What the task requires :: Give back only the lines in the records below from the one with "25 | 9 | 57 |" to the one with "11 | 1 | 4 | 16 |", both inclusive, word for word.

*** Given data ***

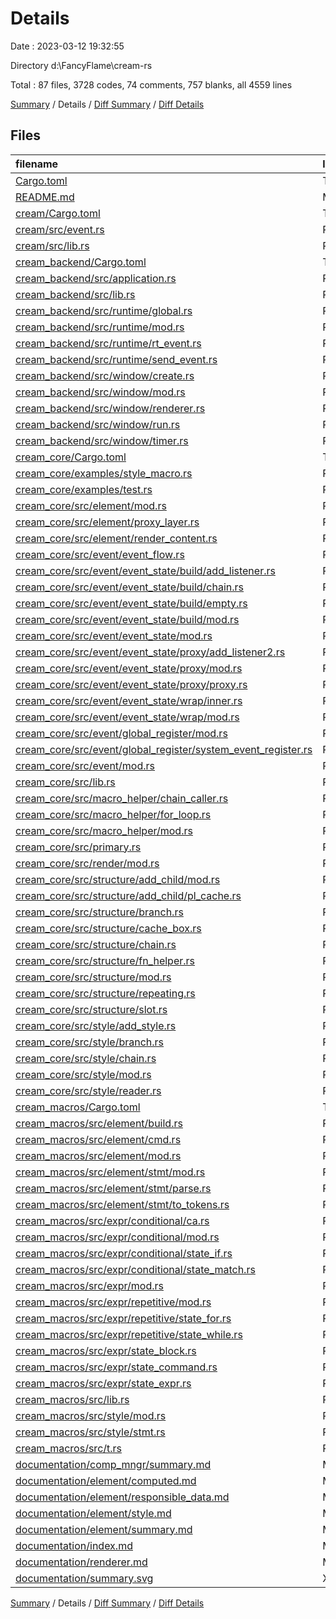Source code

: # Details

Date : 2023-03-12 19:32:55

Directory d:\\FancyFlame\\cream-rs

Total : 87 files,  3728 codes, 74 comments, 757 blanks, all 4559 lines

[Summary](results.md) / Details / [Diff Summary](diff.md) / [Diff Details](diff-details.md)

## Files
| filename | language | code | comment | blank | total |
| :--- | :--- | ---: | ---: | ---: | ---: |
| [Cargo.toml](/Cargo.toml) | TOML | 3 | 0 | 1 | 4 |
| [README.md](/README.md) | Markdown | 3 | 0 | 2 | 5 |
| [cream/Cargo.toml](/cream/Cargo.toml) | TOML | 7 | 1 | 3 | 11 |
| [cream/src/event.rs](/cream/src/event.rs) | Rust | 10 | 0 | 3 | 13 |
| [cream/src/lib.rs](/cream/src/lib.rs) | Rust | 1 | 0 | 1 | 2 |
| [cream_backend/Cargo.toml](/cream_backend/Cargo.toml) | TOML | 17 | 1 | 5 | 23 |
| [cream_backend/src/application.rs](/cream_backend/src/application.rs) | Rust | 8 | 0 | 3 | 11 |
| [cream_backend/src/lib.rs](/cream_backend/src/lib.rs) | Rust | 6 | 0 | 3 | 9 |
| [cream_backend/src/runtime/global.rs](/cream_backend/src/runtime/global.rs) | Rust | 23 | 0 | 8 | 31 |
| [cream_backend/src/runtime/mod.rs](/cream_backend/src/runtime/mod.rs) | Rust | 35 | 0 | 9 | 44 |
| [cream_backend/src/runtime/rt_event.rs](/cream_backend/src/runtime/rt_event.rs) | Rust | 20 | 0 | 5 | 25 |
| [cream_backend/src/runtime/send_event.rs](/cream_backend/src/runtime/send_event.rs) | Rust | 53 | 0 | 11 | 64 |
| [cream_backend/src/window/create.rs](/cream_backend/src/window/create.rs) | Rust | 28 | 0 | 6 | 34 |
| [cream_backend/src/window/mod.rs](/cream_backend/src/window/mod.rs) | Rust | 62 | 0 | 12 | 74 |
| [cream_backend/src/window/renderer.rs](/cream_backend/src/window/renderer.rs) | Rust | 76 | 0 | 20 | 96 |
| [cream_backend/src/window/run.rs](/cream_backend/src/window/run.rs) | Rust | 57 | 0 | 14 | 71 |
| [cream_backend/src/window/timer.rs](/cream_backend/src/window/timer.rs) | Rust | 119 | 0 | 20 | 139 |
| [cream_core/Cargo.toml](/cream_core/Cargo.toml) | TOML | 9 | 1 | 3 | 13 |
| [cream_core/examples/style_macro.rs](/cream_core/examples/style_macro.rs) | Rust | 72 | 0 | 20 | 92 |
| [cream_core/examples/test.rs](/cream_core/examples/test.rs) | Rust | 74 | 0 | 15 | 89 |
| [cream_core/src/element/mod.rs](/cream_core/src/element/mod.rs) | Rust | 34 | 5 | 11 | 50 |
| [cream_core/src/element/proxy_layer.rs](/cream_core/src/element/proxy_layer.rs) | Rust | 57 | 0 | 4 | 61 |
| [cream_core/src/element/render_content.rs](/cream_core/src/element/render_content.rs) | Rust | 38 | 0 | 9 | 47 |
| [cream_core/src/event/event_flow.rs](/cream_core/src/event/event_flow.rs) | Rust | 40 | 0 | 11 | 51 |
| [cream_core/src/event/event_state/build/add_listener.rs](/cream_core/src/event/event_state/build/add_listener.rs) | Rust | 41 | 0 | 7 | 48 |
| [cream_core/src/event/event_state/build/chain.rs](/cream_core/src/event/event_state/build/chain.rs) | Rust | 27 | 0 | 7 | 34 |
| [cream_core/src/event/event_state/build/empty.rs](/cream_core/src/event/event_state/build/empty.rs) | Rust | 18 | 0 | 5 | 23 |
| [cream_core/src/event/event_state/build/mod.rs](/cream_core/src/event/event_state/build/mod.rs) | Rust | 58 | 0 | 10 | 68 |
| [cream_core/src/event/event_state/mod.rs](/cream_core/src/event/event_state/mod.rs) | Rust | 15 | 0 | 4 | 19 |
| [cream_core/src/event/event_state/proxy/add_listener2.rs](/cream_core/src/event/event_state/proxy/add_listener2.rs) | Rust | 41 | 0 | 7 | 48 |
| [cream_core/src/event/event_state/proxy/mod.rs](/cream_core/src/event/event_state/proxy/mod.rs) | Rust | 48 | 0 | 9 | 57 |
| [cream_core/src/event/event_state/proxy/proxy.rs](/cream_core/src/event/event_state/proxy/proxy.rs) | Rust | 103 | 1 | 15 | 119 |
| [cream_core/src/event/event_state/wrap/inner.rs](/cream_core/src/event/event_state/wrap/inner.rs) | Rust | 41 | 0 | 9 | 50 |
| [cream_core/src/event/event_state/wrap/mod.rs](/cream_core/src/event/event_state/wrap/mod.rs) | Rust | 43 | 0 | 11 | 54 |
| [cream_core/src/event/global_register/mod.rs](/cream_core/src/event/global_register/mod.rs) | Rust | 6 | 0 | 4 | 10 |
| [cream_core/src/event/global_register/system_event_register.rs](/cream_core/src/event/global_register/system_event_register.rs) | Rust | 70 | 0 | 18 | 88 |
| [cream_core/src/event/mod.rs](/cream_core/src/event/mod.rs) | Rust | 6 | 0 | 4 | 10 |
| [cream_core/src/lib.rs](/cream_core/src/lib.rs) | Rust | 14 | 1 | 6 | 21 |
| [cream_core/src/macro_helper/chain_caller.rs](/cream_core/src/macro_helper/chain_caller.rs) | Rust | 17 | 0 | 5 | 22 |
| [cream_core/src/macro_helper/for_loop.rs](/cream_core/src/macro_helper/for_loop.rs) | Rust | 20 | 0 | 3 | 23 |
| [cream_core/src/macro_helper/mod.rs](/cream_core/src/macro_helper/mod.rs) | Rust | 5 | 1 | 3 | 9 |
| [cream_core/src/primary.rs](/cream_core/src/primary.rs) | Rust | 40 | 2 | 9 | 51 |
| [cream_core/src/render/mod.rs](/cream_core/src/render/mod.rs) | Rust | 54 | 0 | 8 | 62 |
| [cream_core/src/structure/add_child/mod.rs](/cream_core/src/structure/add_child/mod.rs) | Rust | 102 | 8 | 15 | 125 |
| [cream_core/src/structure/add_child/pl_cache.rs](/cream_core/src/structure/add_child/pl_cache.rs) | Rust | 17 | 0 | 3 | 20 |
| [cream_core/src/structure/branch.rs](/cream_core/src/structure/branch.rs) | Rust | 57 | 0 | 10 | 67 |
| [cream_core/src/structure/cache_box.rs](/cream_core/src/structure/cache_box.rs) | Rust | 35 | 0 | 5 | 40 |
| [cream_core/src/structure/chain.rs](/cream_core/src/structure/chain.rs) | Rust | 29 | 0 | 7 | 36 |
| [cream_core/src/structure/fn_helper.rs](/cream_core/src/structure/fn_helper.rs) | Rust | 15 | 0 | 3 | 18 |
| [cream_core/src/structure/mod.rs](/cream_core/src/structure/mod.rs) | Rust | 59 | 5 | 16 | 80 |
| [cream_core/src/structure/repeating.rs](/cream_core/src/structure/repeating.rs) | Rust | 82 | 0 | 14 | 96 |
| [cream_core/src/structure/slot.rs](/cream_core/src/structure/slot.rs) | Rust | 60 | 0 | 9 | 69 |
| [cream_core/src/style/add_style.rs](/cream_core/src/style/add_style.rs) | Rust | 19 | 0 | 5 | 24 |
| [cream_core/src/style/branch.rs](/cream_core/src/style/branch.rs) | Rust | 18 | 0 | 3 | 21 |
| [cream_core/src/style/chain.rs](/cream_core/src/style/chain.rs) | Rust | 24 | 0 | 4 | 28 |
| [cream_core/src/style/mod.rs](/cream_core/src/style/mod.rs) | Rust | 23 | 25 | 9 | 57 |
| [cream_core/src/style/reader.rs](/cream_core/src/style/reader.rs) | Rust | 49 | 0 | 6 | 55 |
| [cream_macros/Cargo.toml](/cream_macros/Cargo.toml) | TOML | 11 | 1 | 4 | 16 |
| [cream_macros/src/element/build.rs](/cream_macros/src/element/build.rs) | Rust | 94 | 0 | 16 | 110 |
| [cream_macros/src/element/cmd.rs](/cream_macros/src/element/cmd.rs) | Rust | 24 | 0 | 3 | 27 |
| [cream_macros/src/element/mod.rs](/cream_macros/src/element/mod.rs) | Rust | 67 | 0 | 14 | 81 |
| [cream_macros/src/element/stmt/mod.rs](/cream_macros/src/element/stmt/mod.rs) | Rust | 23 | 0 | 7 | 30 |
| [cream_macros/src/element/stmt/parse.rs](/cream_macros/src/element/stmt/parse.rs) | Rust | 99 | 1 | 17 | 117 |
| [cream_macros/src/element/stmt/to_tokens.rs](/cream_macros/src/element/stmt/to_tokens.rs) | Rust | 64 | 0 | 12 | 76 |
| [cream_macros/src/expr/conditional/ca.rs](/cream_macros/src/expr/conditional/ca.rs) | Rust | 50 | 0 | 11 | 61 |
| [cream_macros/src/expr/conditional/mod.rs](/cream_macros/src/expr/conditional/mod.rs) | Rust | 3 | 0 | 1 | 4 |
| [cream_macros/src/expr/conditional/state_if.rs](/cream_macros/src/expr/conditional/state_if.rs) | Rust | 107 | 12 | 21 | 140 |
| [cream_macros/src/expr/conditional/state_match.rs](/cream_macros/src/expr/conditional/state_match.rs) | Rust | 118 | 7 | 16 | 141 |
| [cream_macros/src/expr/mod.rs](/cream_macros/src/expr/mod.rs) | Rust | 50 | 1 | 14 | 65 |
| [cream_macros/src/expr/repetitive/mod.rs](/cream_macros/src/expr/repetitive/mod.rs) | Rust | 2 | 0 | 1 | 3 |
| [cream_macros/src/expr/repetitive/state_for.rs](/cream_macros/src/expr/repetitive/state_for.rs) | Rust | 63 | 0 | 10 | 73 |
| [cream_macros/src/expr/repetitive/state_while.rs](/cream_macros/src/expr/repetitive/state_while.rs) | Rust | 62 | 0 | 9 | 71 |
| [cream_macros/src/expr/state_block.rs](/cream_macros/src/expr/state_block.rs) | Rust | 97 | 1 | 11 | 109 |
| [cream_macros/src/expr/state_command.rs](/cream_macros/src/expr/state_command.rs) | Rust | 52 | 0 | 9 | 61 |
| [cream_macros/src/expr/state_expr.rs](/cream_macros/src/expr/state_expr.rs) | Rust | 93 | 0 | 10 | 103 |
| [cream_macros/src/lib.rs](/cream_macros/src/lib.rs) | Rust | 37 | 0 | 6 | 43 |
| [cream_macros/src/style/mod.rs](/cream_macros/src/style/mod.rs) | Rust | 45 | 0 | 14 | 59 |
| [cream_macros/src/style/stmt.rs](/cream_macros/src/style/stmt.rs) | Rust | 131 | 0 | 18 | 149 |
| [cream_macros/src/t.rs](/cream_macros/src/t.rs) | Rust | 26 | 0 | 4 | 30 |
| [documentation/comp_mngr/summary.md](/documentation/comp_mngr/summary.md) | Markdown | 22 | 0 | 7 | 29 |
| [documentation/element/computed.md](/documentation/element/computed.md) | Markdown | 83 | 0 | 20 | 103 |
| [documentation/element/responsible_data.md](/documentation/element/responsible_data.md) | Markdown | 25 | 0 | 7 | 32 |
| [documentation/element/style.md](/documentation/element/style.md) | Markdown | 47 | 0 | 14 | 61 |
| [documentation/element/summary.md](/documentation/element/summary.md) | Markdown | 26 | 0 | 10 | 36 |
| [documentation/index.md](/documentation/index.md) | Markdown | 85 | 0 | 16 | 101 |
| [documentation/renderer.md](/documentation/renderer.md) | Markdown | 13 | 0 | 3 | 16 |
| [documentation/summary.svg](/documentation/summary.svg) | XML | 1 | 0 | 0 | 1 |

[Summary](results.md) / Details / [Diff Summary](diff.md) / [Diff Details](diff-details.md)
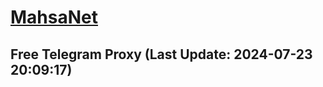 
# [MahsaNet](https://t.me/mahsa_net)
## Free Telegram Proxy (Last Update: 2024-07-23 20:09:17)

    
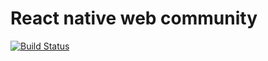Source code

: # React native web community

[![Build Status](https://travis-ci.org/rnw-community/rnw-community.svg?branch=master)](https://travis-ci.org/rnw-community/rnw-community)
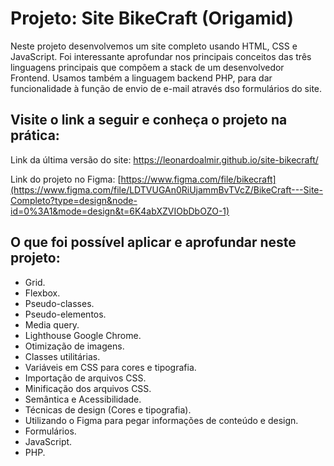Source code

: # Projeto: Site BikeCraft (Origamid)

Neste projeto desenvolvemos um site completo usando HTML, CSS e JavaScript. Foi interessante aprofundar nos principais conceitos  das três linguagens principais que compõem a stack de um desenvolvedor Frontend. Usamos também a linguagem backend PHP, para dar funcionalidade à função de envio de e-mail através dso formulários do site.

## Visite o link a seguir e conheça o projeto na prática:

Link da última versão do site:
https://leonardoalmir.github.io/site-bikecraft/

Link do projeto no Figma:
[https://www.figma.com/file/bikecraft](https://www.figma.com/file/LDTVUGAn0RiUjammBvTVcZ/BikeCraft---Site-Completo?type=design&node-id=0%3A1&mode=design&t=6K4abXZVIObDbOZO-1)

## O que foi possível aplicar e aprofundar neste projeto:

- Grid.
- Flexbox.
- Pseudo-classes.
- Pseudo-elementos.
- Media query.
- Lighthouse Google Chrome.
- Otimização de imagens.
- Classes utilitárias.
- Variáveis em CSS para cores e tipografia.
- Importação de arquivos CSS.
- Minificação dos arquivos CSS.
- Semântica e Acessibilidade.
- Técnicas de design (Cores e tipografia).
- Utilizando o Figma para pegar informações de conteúdo e design.
- Formulários.
- JavaScript.
- PHP.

*** End of Given data ***

Answer to this task ::
| [cream_core/src/style/mod.rs](/cream_core/src/style/mod.rs) | Rust | 23 | 25 | 9 | 57 |
| [cream_core/src/style/reader.rs](/cream_core/src/style/reader.rs) | Rust | 49 | 0 | 6 | 55 |
| [cream_macros/Cargo.toml](/cream_macros/Cargo.toml) | TOML | 11 | 1 | 4 | 16 |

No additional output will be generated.